_SUPPLIED DATA_.
BEGIN

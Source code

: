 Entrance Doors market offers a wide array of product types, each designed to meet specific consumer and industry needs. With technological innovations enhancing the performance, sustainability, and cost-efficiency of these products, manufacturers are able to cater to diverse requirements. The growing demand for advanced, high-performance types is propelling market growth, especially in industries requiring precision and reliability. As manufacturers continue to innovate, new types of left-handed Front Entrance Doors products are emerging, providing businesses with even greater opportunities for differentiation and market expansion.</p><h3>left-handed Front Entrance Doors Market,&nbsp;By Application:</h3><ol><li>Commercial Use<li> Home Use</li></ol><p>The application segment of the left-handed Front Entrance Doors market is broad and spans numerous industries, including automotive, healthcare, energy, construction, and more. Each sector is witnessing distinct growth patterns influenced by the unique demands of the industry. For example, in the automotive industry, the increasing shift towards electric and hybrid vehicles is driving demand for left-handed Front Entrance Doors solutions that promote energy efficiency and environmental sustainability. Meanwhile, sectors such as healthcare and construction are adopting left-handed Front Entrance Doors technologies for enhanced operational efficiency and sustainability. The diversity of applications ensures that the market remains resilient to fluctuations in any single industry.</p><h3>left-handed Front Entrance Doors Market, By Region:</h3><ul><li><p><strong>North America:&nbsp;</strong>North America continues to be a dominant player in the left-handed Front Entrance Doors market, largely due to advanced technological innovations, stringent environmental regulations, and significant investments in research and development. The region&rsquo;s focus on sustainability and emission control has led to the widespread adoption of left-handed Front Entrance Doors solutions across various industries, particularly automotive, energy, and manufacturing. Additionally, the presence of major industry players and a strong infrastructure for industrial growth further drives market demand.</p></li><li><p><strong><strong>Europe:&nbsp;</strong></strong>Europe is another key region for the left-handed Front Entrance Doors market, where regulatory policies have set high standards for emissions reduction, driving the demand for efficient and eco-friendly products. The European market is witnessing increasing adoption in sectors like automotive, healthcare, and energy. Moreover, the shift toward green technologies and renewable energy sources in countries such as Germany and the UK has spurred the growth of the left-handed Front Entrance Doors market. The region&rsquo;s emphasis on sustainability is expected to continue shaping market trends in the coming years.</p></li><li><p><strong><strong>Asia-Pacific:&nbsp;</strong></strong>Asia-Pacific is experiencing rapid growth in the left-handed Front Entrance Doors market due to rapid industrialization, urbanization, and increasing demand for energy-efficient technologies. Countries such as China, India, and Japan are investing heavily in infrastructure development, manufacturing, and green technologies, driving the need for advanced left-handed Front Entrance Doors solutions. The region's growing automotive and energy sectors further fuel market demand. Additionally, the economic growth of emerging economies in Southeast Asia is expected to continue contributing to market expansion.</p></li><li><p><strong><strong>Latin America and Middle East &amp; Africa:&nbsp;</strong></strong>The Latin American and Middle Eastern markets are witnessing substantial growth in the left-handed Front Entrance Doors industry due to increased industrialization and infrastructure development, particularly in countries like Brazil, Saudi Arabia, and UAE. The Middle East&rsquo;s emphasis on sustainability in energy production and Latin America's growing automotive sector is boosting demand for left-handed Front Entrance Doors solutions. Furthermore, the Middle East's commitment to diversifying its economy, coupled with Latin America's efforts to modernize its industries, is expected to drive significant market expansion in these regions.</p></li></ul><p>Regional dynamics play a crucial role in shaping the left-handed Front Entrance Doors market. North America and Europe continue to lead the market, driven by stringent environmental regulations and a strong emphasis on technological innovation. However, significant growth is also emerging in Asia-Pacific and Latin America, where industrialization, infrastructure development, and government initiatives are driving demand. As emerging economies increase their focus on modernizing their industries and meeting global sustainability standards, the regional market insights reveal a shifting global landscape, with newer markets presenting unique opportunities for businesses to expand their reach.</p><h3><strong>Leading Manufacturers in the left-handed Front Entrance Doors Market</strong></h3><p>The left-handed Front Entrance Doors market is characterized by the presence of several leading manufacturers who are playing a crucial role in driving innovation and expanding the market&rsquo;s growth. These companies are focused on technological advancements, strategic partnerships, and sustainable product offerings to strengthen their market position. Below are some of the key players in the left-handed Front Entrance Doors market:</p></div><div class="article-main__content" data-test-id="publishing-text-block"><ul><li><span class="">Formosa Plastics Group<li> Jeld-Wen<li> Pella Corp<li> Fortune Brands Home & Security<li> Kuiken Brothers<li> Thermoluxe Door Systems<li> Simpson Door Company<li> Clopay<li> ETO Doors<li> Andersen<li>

END
BEGIN

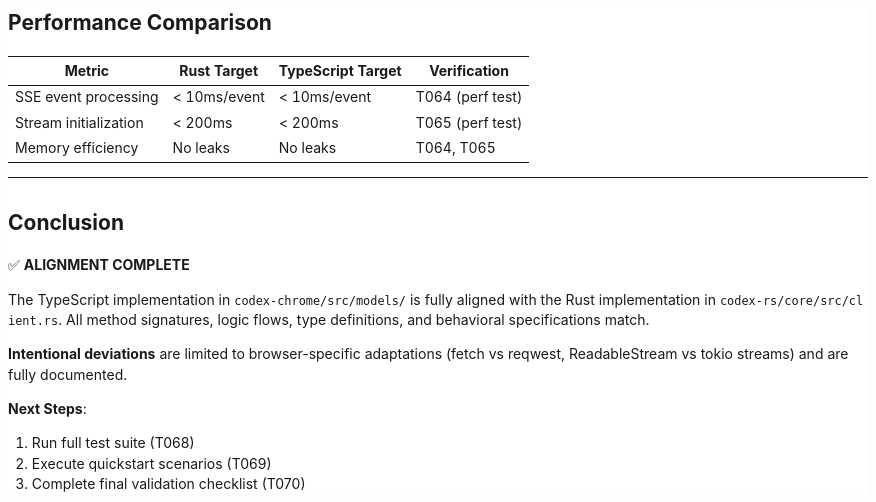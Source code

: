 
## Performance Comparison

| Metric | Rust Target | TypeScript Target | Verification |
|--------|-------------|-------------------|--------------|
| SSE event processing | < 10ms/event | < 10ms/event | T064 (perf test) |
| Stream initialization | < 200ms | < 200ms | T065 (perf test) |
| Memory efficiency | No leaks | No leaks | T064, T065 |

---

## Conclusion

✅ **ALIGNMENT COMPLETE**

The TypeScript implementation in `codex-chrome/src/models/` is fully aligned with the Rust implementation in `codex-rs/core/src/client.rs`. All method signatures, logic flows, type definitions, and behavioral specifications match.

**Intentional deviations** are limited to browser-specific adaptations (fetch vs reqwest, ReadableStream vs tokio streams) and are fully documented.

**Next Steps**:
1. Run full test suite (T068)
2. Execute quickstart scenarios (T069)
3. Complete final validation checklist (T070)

END

_ASSIGNMENT_.
Filter the entries down to the lines with the word "fully" in them, and copy those lines.

_THE ANSWER_.
The TypeScript implementation in `codex-chrome/src/models/` is fully aligned with the Rust implementation in `codex-rs/core/src/client.rs`. All method signatures, logic flows, type definitions, and behavioral specifications match.
**Intentional deviations** are limited to browser-specific adaptations (fetch vs reqwest, ReadableStream vs tokio streams) and are fully documented.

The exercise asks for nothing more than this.